A lot of what circulates online about the C.W. Park USC lawsuit is wrong, some of it seriously so. There are articles claiming a jury handed down a two-hundred-and-fifteen-million-dollar verdict, articles claiming the case was about research fraud, and articles that have the professor suing the university rather than the other way round. None of that matches the court record. So this is a plain account of what can actually be verified from firsthand sources, what the allegations were, and how it ended, with the parts that stayed confidential left as confidential rather than filled in with guesswork.
Who Was Involved And What Was The Case

The lawsuit was filed by Yi Youn Kim, a former student assistant at USC’s Marshall School of Business, against Choong Whan Park, who goes by C.W. Park, and against the University of Southern California itself.
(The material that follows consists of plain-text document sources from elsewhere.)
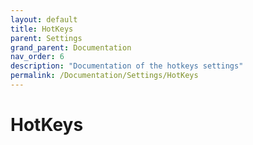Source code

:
 ```yaml
---
layout: default
title: HotKeys
parent: Settings
grand_parent: Documentation
nav_order: 6
description: "Documentation of the hotkeys settings"
permalink: /Documentation/Settings/HotKeys
---
```


# HotKeys
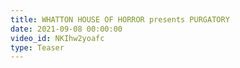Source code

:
 ```yaml
---
title: WHATTON HOUSE OF HORROR presents PURGATORY
date: 2021-09-08 00:00:00
video_id: NKIhw2yoafc
type: Teaser
---
```

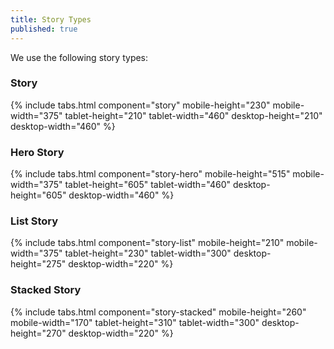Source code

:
 ```yaml
---
title: Story Types
published: true
---
```

We use the following story types:


### Story

{% include tabs.html component="story" mobile-height="230" mobile-width="375" tablet-height="210" tablet-width="460" desktop-height="210" desktop-width="460" %}

### Hero Story

{% include tabs.html component="story-hero" mobile-height="515" mobile-width="375" tablet-height="605" tablet-width="460" desktop-height="605" desktop-width="460" %}

### List Story

{% include tabs.html component="story-list" mobile-height="210" mobile-width="375" tablet-height="230" tablet-width="300" desktop-height="275" desktop-width="220" %}

### Stacked Story

{% include tabs.html component="story-stacked" mobile-height="260" mobile-width="170" tablet-height="310" tablet-width="300" desktop-height="270" desktop-width="220" %}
It was filed in Los Angeles Superior Court in April 2021, case number 21STCV14870.
Park was not a minor figure at the university. He was hired as a marketing professor in 1997 and became director of USC’s Global Branding Center in 2001, a well-regarded name in consumer behavior and branding research. He retired at the end of the spring 2021 semester. Kim worked as his student assistant, reporting directly to him, from August 2016 until April 2019.
What Kim Alleged
According to the complaint as reported by USC’s own student news outlets, Kim alleged that Park sexually assaulted and harassed her repeatedly over the course of her employment. The law rules described advances beginning in the spring of 2017 and further incidents through April 2019.
The complaint also made a broader accusation against the university, that USC allegedly knew Park had what the suit called a propensity to harass young female students, particularly those of Korean descent, and that it failed to protect her. The lawsuit stated that during a later Title IX investigation, at least three other women of Korean descent came forward with similar accounts. Those women were not publicly named.
It’s worth being careful with the language here. These were allegations in a civil complaint. They were Kim’s account as set out in her filing, not findings established at a trial, and that distinction matters for how the case ultimately resolved.
What USC Said
USC denied the allegations. In a response filed June 16, 2021, the university stated it did not commit the acts described in the complaint for any discriminatory or retaliatory reason. Asked for further comment, USC representatives largely declined, citing the confidential nature of personnel matters and the ongoing legal process.
Park himself did not respond publicly. He and his legal team did not speak to the student outlets covering the case at the time of filing.
How The Case Actually Ended

This is the part the unreliable articles get most wrong, so it’s worth stating cleanly.
There was no jury trial and no verdict. The case was resolved through an out-of-court settlement reached on October 17, 2023, and the Title IX claim was dropped. The settlement amount is confidential, at the defendants’ insistence, and a confidential civil settlement is not a finding of guilt or liability. This is confirmed by the plaintiff’s own law firm, which handled the case, and by the LA Superior Court records.
So anyone telling you a jury found Park guilty and awarded a specific enormous sum is repeating a fabrication. That widely-copied figure appears to be confused with an entirely separate and much larger USC case involving a former campus gynecologist. The Park matter settled privately, the terms are sealed, and neither of those things is the same as a courtroom verdict.
Why The False Versions Spread
The reason this case has such a muddled online footprint is itself worth understanding, because it’s a small case study in how misinformation compounds. The lawsuit touched several genuinely newsworthy themes, an institution’s handling of misconduct complaints, Title IX process, the power imbalance between a tenured professor and a student employee, and that made it attractive to content farms churning out search-optimized articles.
Each one paraphrased the last, a few invented specifics to sound authoritative, and the invented specifics got copied forward as if they were fact. A confidential settlement became a jury verdict. A sexual misconduct suit picked up phantom “research fraud” claims. The professor’s role as defendant flipped to plaintiff in some retellings. None of it traces back to the actual court record, which is precisely why, on a case involving a real person and real allegations, the only defensible thing to report is what firsthand sources actually confirm and nothing beyond it.